CITY OF WASHINGTON, WASHINGTON COUNTY, KAN., et al.
Circuit Court of Appeals, Tenth Circuit.
November 27, 1935.
Rehearing Denied January 2, 1936.
Frank C. Baldwin, of Concordia, Kan. (C. W. Burch, B. I. Litowich, and Larue Royce, all of Salina, Kan., and Charles L. Hunt, of Concordia, Kan., on the brief), for appellant.
Ralph T. O'Neil, of Topeka, Kan. (Farel R. Lobaugh, of Washington, Kan., and John D. M. Hamilton, Barton E. Griffith, and Peter F. Caldwell, all of Topeka, Kan., on the brief), for appellees.
Before PHILLIPS, McDERMOTT, and BRATTON, Circuit Judges.
PHILLIPS, Circuit Judge.
The West Missouri Power Company, hereinafter called the Power Company, brought this action to enjoin the City of Washington, Kansas, hereinafter called the City, from issuing certain bonds to provide funds with which to construct "an electric distributing system, power plant building, and appurtenances thereto, for the purpose of supplying said city and its inhabitants with electric light and power." From a decree dismissing the bill the Power Company has appealed.
On August 15, 1933, the governing body of the city adopted Ordinance No. 357, which provided for the submission to the electors of the city at a special election to be held on September 12, 1933, between the hours of 8 a. m., and 6 p. m. the following question: "Shall the City of Washington, Kansas, issue $88,000 in bonds for the purpose of erecting and construction of an electric light and power distributing system, power house, and appurtenances thereto for the purpose of supplying said City and its inhabitants with electric light and power?" It designated the polling place and the judges and clerks of election.
The notice of election stated that the bonds were to be issued "for the purpose of erecting an electric distributing system, power plant building, and appurtenances thereto, for the purpose of supplying said city and its inhabitants with electric light and power." It was signed only by the mayor and city clerk.
The ordinance and notice were published simultaneously.
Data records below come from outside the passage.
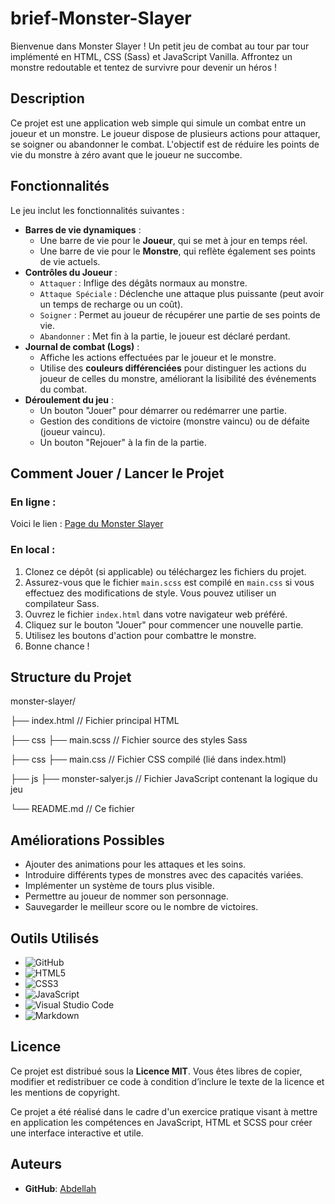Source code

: # brief-Monster-Slayer

Bienvenue dans Monster Slayer ! Un petit jeu de combat au tour par tour implémenté en HTML, CSS (Sass) et JavaScript Vanilla. Affrontez un monstre redoutable et tentez de survivre pour devenir un héros !

## Description

Ce projet est une application web simple qui simule un combat entre un joueur et un monstre. Le joueur dispose de plusieurs actions pour attaquer, se soigner ou abandonner le combat. L'objectif est de réduire les points de vie du monstre à zéro avant que le joueur ne succombe.

## Fonctionnalités

Le jeu inclut les fonctionnalités suivantes :

* **Barres de vie dynamiques** :
    * Une barre de vie pour le **Joueur**, qui se met à jour en temps réel.
    * Une barre de vie pour le **Monstre**, qui reflète également ses points de vie actuels.
* **Contrôles du Joueur** :
    * `Attaquer` : Inflige des dégâts normaux au monstre.
    * `Attaque Spéciale` : Déclenche une attaque plus puissante (peut avoir un temps de recharge ou un coût).
    * `Soigner` : Permet au joueur de récupérer une partie de ses points de vie.
    * `Abandonner` : Met fin à la partie, le joueur est déclaré perdant.
* **Journal de combat (Logs)** :
    * Affiche les actions effectuées par le joueur et le monstre.
    * Utilise des **couleurs différenciées** pour distinguer les actions du joueur de celles du monstre, améliorant la lisibilité des événements du combat.
* **Déroulement du jeu** :
    * Un bouton "Jouer" pour démarrer ou redémarrer une partie.
    * Gestion des conditions de victoire (monstre vaincu) ou de défaite (joueur vaincu).
    * Un bouton "Rejouer" à la fin de la partie.

## Comment Jouer / Lancer le Projet

### En ligne : 

Voici le lien : [Page du Monster Slayer](https://abdellah59.github.io/brief-Monster-Slayer/)

### En local : 

1.  Clonez ce dépôt (si applicable) ou téléchargez les fichiers du projet.
2.  Assurez-vous que le fichier `main.scss` est compilé en `main.css` si vous effectuez des modifications de style. Vous pouvez utiliser un compilateur Sass.
3.  Ouvrez le fichier `index.html` dans votre navigateur web préféré.
4.  Cliquez sur le bouton "Jouer" pour commencer une nouvelle partie.
5.  Utilisez les boutons d'action pour combattre le monstre.
6.  Bonne chance !

## Structure du Projet

monster-slayer/

├── index.html                // Fichier principal HTML

├── css ├── main.scss          // Fichier source des styles Sass

├── css ├── main.css           // Fichier CSS compilé (lié dans index.html)
 
├── js ├── monster-salyer.js  // Fichier JavaScript contenant la logique du jeu

└── README.md                 // Ce fichier

## Améliorations Possibles

* Ajouter des animations pour les attaques et les soins.
* Introduire différents types de monstres avec des capacités variées.
* Implémenter un système de tours plus visible.
* Permettre au joueur de nommer son personnage.
* Sauvegarder le meilleur score ou le nombre de victoires.

## Outils Utilisés

- ![GitHub](https://img.shields.io/badge/github-%23121011.svg?style=for-the-badge&logo=github&logoColor=white)
- ![HTML5](https://img.shields.io/badge/HTML5-E34F26?style=for-the-badge&logo=html5&logoColor=white)
- ![CSS3](https://img.shields.io/badge/TAILWIND-1572B6?style=for-the-badge&logo=css3&logoColor=white)
- ![JavaScript](https://img.shields.io/badge/JavaScript-F7DF1E?style=for-the-badge&logo=javascript&logoColor=black)
- ![Visual Studio Code](https://img.shields.io/badge/Visual%20Studio%20Code-0078d7.svg?style=for-the-badge&logo=visual-studio-code&logoColor=white)
- ![Markdown](https://img.shields.io/badge/markdown-%23000000.svg?style=for-the-badge&logo=markdown&logoColor=white)

## Licence
Ce projet est distribué sous la **Licence MIT**. Vous êtes libres de copier, modifier et redistribuer ce code à condition d’inclure le texte de la licence et les mentions de copyright.

Ce projet a été réalisé dans le cadre d'un exercice pratique visant à mettre en application les compétences en JavaScript, HTML et SCSS pour créer une interface interactive et utile.

## Auteurs 

- **GitHub**: [Abdellah](https://github.com/abdellah59)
The ballot stated the purpose of the bond issue in the same language as the notice.
At the election 506 votes were cast in favor, and 254 votes against the issuance of such bonds.
Counsel for the Power Company contend that 12 — 801, 12 — 802, and 10 — 120, R.S.Kan., 1923, require a notice of such an election to be signed by a majority of the governing body of the city, and since the notice in the instant case was not so signed, the election was ineffectual to authorize the issuance of such bonds.
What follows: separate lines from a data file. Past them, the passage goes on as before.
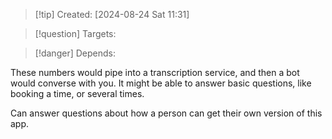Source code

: 
>[!tip] Created: [2024-08-24 Sat 11:31]

>[!question] Targets: 

>[!danger] Depends: 

These numbers would pipe into a transcription service, and then a bot would converse with you.  It might be able to answer basic questions, like booking a time, or several times.

Can answer questions about how a person can get their own version of this app.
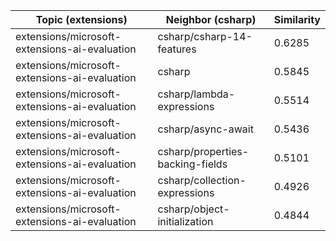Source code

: | Topic (extensions) | Neighbor (csharp) | Similarity |
|-------------|-------------------|------------|
| extensions/microsoft-extensions-ai-evaluation | csharp/csharp-14-features | 0.6285 |
| extensions/microsoft-extensions-ai-evaluation | csharp | 0.5845 |
| extensions/microsoft-extensions-ai-evaluation | csharp/lambda-expressions | 0.5514 |
| extensions/microsoft-extensions-ai-evaluation | csharp/async-await | 0.5436 |
| extensions/microsoft-extensions-ai-evaluation | csharp/properties-backing-fields | 0.5101 |
| extensions/microsoft-extensions-ai-evaluation | csharp/collection-expressions | 0.4926 |
| extensions/microsoft-extensions-ai-evaluation | csharp/object-initialization | 0.4844 |
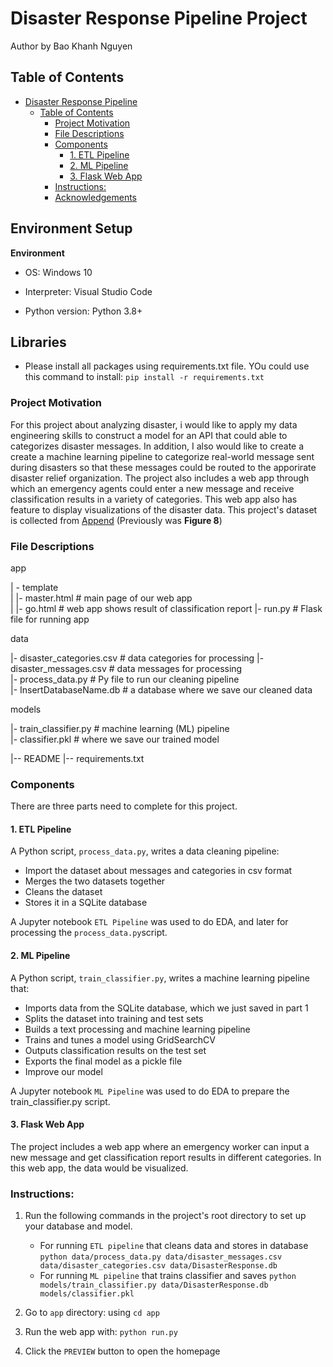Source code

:# Disaster Response Pipeline Project
Author by Bao Khanh Nguyen

## Table of Contents
- [Disaster Response Pipeline](#disaster-response-pipeline)
  - [Table of Contents](#table-of-contents)
    - [Project Motivation](#project-motivation)
    - [File Descriptions](#file-descriptions)
    - [Components](#components)
      - [1. ETL Pipeline](#1-etl-pipeline)
      - [2. ML Pipeline](#2-ml-pipeline)
      - [3. Flask Web App](#3-flask-web-app)
    - [Instructions:](#instructions)
    - [Acknowledgements](#acknowledgements)

## **Environment Setup**

**Environment**
- OS: Windows 10

- Interpreter: Visual Studio Code

- Python version: Python 3.8+

## Libraries
- Please install all packages using requirements.txt file. YOu could use this command to install: `pip install -r requirements.txt`

### Project Motivation

For this project about analyzing disaster, i would like to apply my data engineering skills to construct a model for an API that could able to categorizes disaster messages. In addition, I also would like to create a create a machine learning pipeline to categorize real-world message sent during disasters so that these messages could be routed to the apporirate disaster relief organization. The project also includes a web app through which an emergency agents could enter a new message and receive classification results in a variety of categories. This web app also has feature to display visualizations of the disaster data. This project's dataset is collected from [Append](https://appen.com/) (Previously was **Figure 8**)


### File Descriptions
app    

| - template    
| |- master.html # main page of our web app    
| |- go.html # web app shows result of classification report
|- run.py # Flask file for running app    


data    

|- disaster_categories.csv # data categories for processing 
|- disaster_messages.csv # data messages for processing    
|- process_data.py # Py file to run our cleaning pipeline   
|- InsertDatabaseName.db # a database where we save our cleaned data     


models   

|- train_classifier.py # machine learning (ML) pipeline     
|- classifier.pkl # where we save our trained model     

|-- README
|-- requirements.txt

### Components
There are three parts need to complete for this project. 

#### 1. ETL Pipeline
A Python script, `process_data.py`, writes a data cleaning pipeline:

 - Import the dataset about messages and categories in csv format
 - Merges the two datasets together
 - Cleans the dataset
 - Stores it in a SQLite database
 
A Jupyter notebook `ETL Pipeline` was used to do EDA, and later for processing the `process_data.py`script. 
 
#### 2. ML Pipeline
A Python script, `train_classifier.py`, writes a machine learning pipeline that:

 - Imports data from the SQLite database, which we just saved in part 1
 - Splits the dataset into training and test sets
 - Builds a text processing and machine learning pipeline
 - Trains and tunes a model using GridSearchCV
 - Outputs classification results on the test set
 - Exports the final model as a pickle file
 - Improve our model
 
A Jupyter notebook `ML Pipeline` was used to do EDA to prepare the train_classifier.py script. 

#### 3. Flask Web App
The project includes a web app where an emergency worker can input a new message and get classification report results in different categories. In this web app, the data would be visualized.

### Instructions:
1. Run the following commands in the project's root directory to set up your database and model.

    - For running `ETL pipeline` that cleans data and stores in database
        `python data/process_data.py data/disaster_messages.csv data/disaster_categories.csv data/DisasterResponse.db`
    - For running `ML pipeline` that trains classifier and saves
        `python models/train_classifier.py data/DisasterResponse.db models/classifier.pkl`

2. Go to `app` directory: using `cd app`

3. Run the web app with: `python run.py`

4. Click the `PREVIEW` button to open the homepage
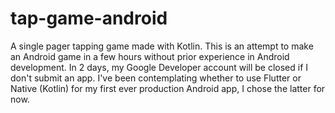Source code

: # tap-game-android
A single pager tapping game made with Kotlin. This is an attempt to make an Android game in a few hours without prior experience in Android development. In 2 days, my Google Developer account will be closed if I don't submit an app. I've been contemplating whether to use Flutter or Native (Kotlin) for my first ever production Android app, I chose the latter for now.
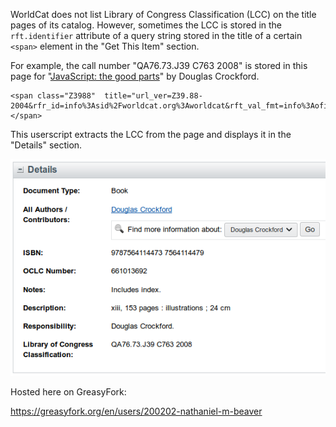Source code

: WorldCat does not list Library of Congress Classification (LCC)
on the title pages of its catalog.
However, sometimes the LCC is stored in the `rft.identifier` attribute
of a query string stored in the title of a certain `<span>` element
in the "Get This Item" section.

For example, the call number "QA76.73.J39 C763 2008"
is stored in this page for "[JavaScript: the good parts](https://www.worldcat.org/title/javascript-the-good-parts/oclc/661013692)"
by Douglas Crockford.

    <span class="Z3988"  title="url_ver=Z39.88-2004&rfr_id=info%3Asid%2Fworldcat.org%3Aworldcat&rft_val_fmt=info%3Aofi%2Ffmt%3Akev%3Amtx%3Abook&rft.genre=book&req_dat=%3Csessionid%3E&rfe_dat=%3Caccessionnumber%3E661013692%3C%2Faccessionnumber%3E&rft_id=info%3Aoclcnum%2F661013692&rft_id=urn%3AISBN%3A9787564114473&rft.aulast=Crockford&rft.aufirst=Douglas&rft.btitle=JavaScript+%3A+the+good+parts&rft.date=2009&rft.isbn=9787564114473&rft.place=Nanjing&rft.pub=Southeast+University+Press&rft.genre=book&rft.identifier=QA76.73.J39+C763+2008&rft_dat=%7B%22stdrt1%22%3A%22Book%22%2C%22stdrt2%22%3A%22PrintBook%22%7D"></span>

This userscript extracts the LCC from the page
and displays it in the "Details" section.

![Library of Congress Classification : QA76.73.J39 C763 2008](example-screenshot.png)

Hosted here on GreasyFork:

https://greasyfork.org/en/users/200202-nathaniel-m-beaver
The purpose of such a notice is to inform the voters. The sole function of the signatures is to show authenticity. We are of the opinion that the signatures of the mayor and clerk sufficiently indicated that the notice was authentic.
Furthermore, the Ordinance published simultaneously with the notice, fully informed the voters of the time, place and purpose of the election, and showed the notice was authentic.
In City of Perry v. Davis, 97 Kan. 369, 154 P. 1127, the court said: "The matter that was published gave to the electors of the city all the information concerning the election that would have been afforded if the law had been followed with literal exactness. The signature of the mayor could have added nothing to its force except by way of attesting its authenticity, and that was doubtless shown sufficiently for all practical purposes by the city clerk's signature. * * * Here an ordinance had been passed calling the election, and fixing the time and place of holding it, which covered the details required to be stated in the notice. * * * The ordinance may perhaps be given the force of a public law, rendering applicable the rule that a failure to give the required notice does not invalidate an election if the time and manner of holding it are fixed by statute."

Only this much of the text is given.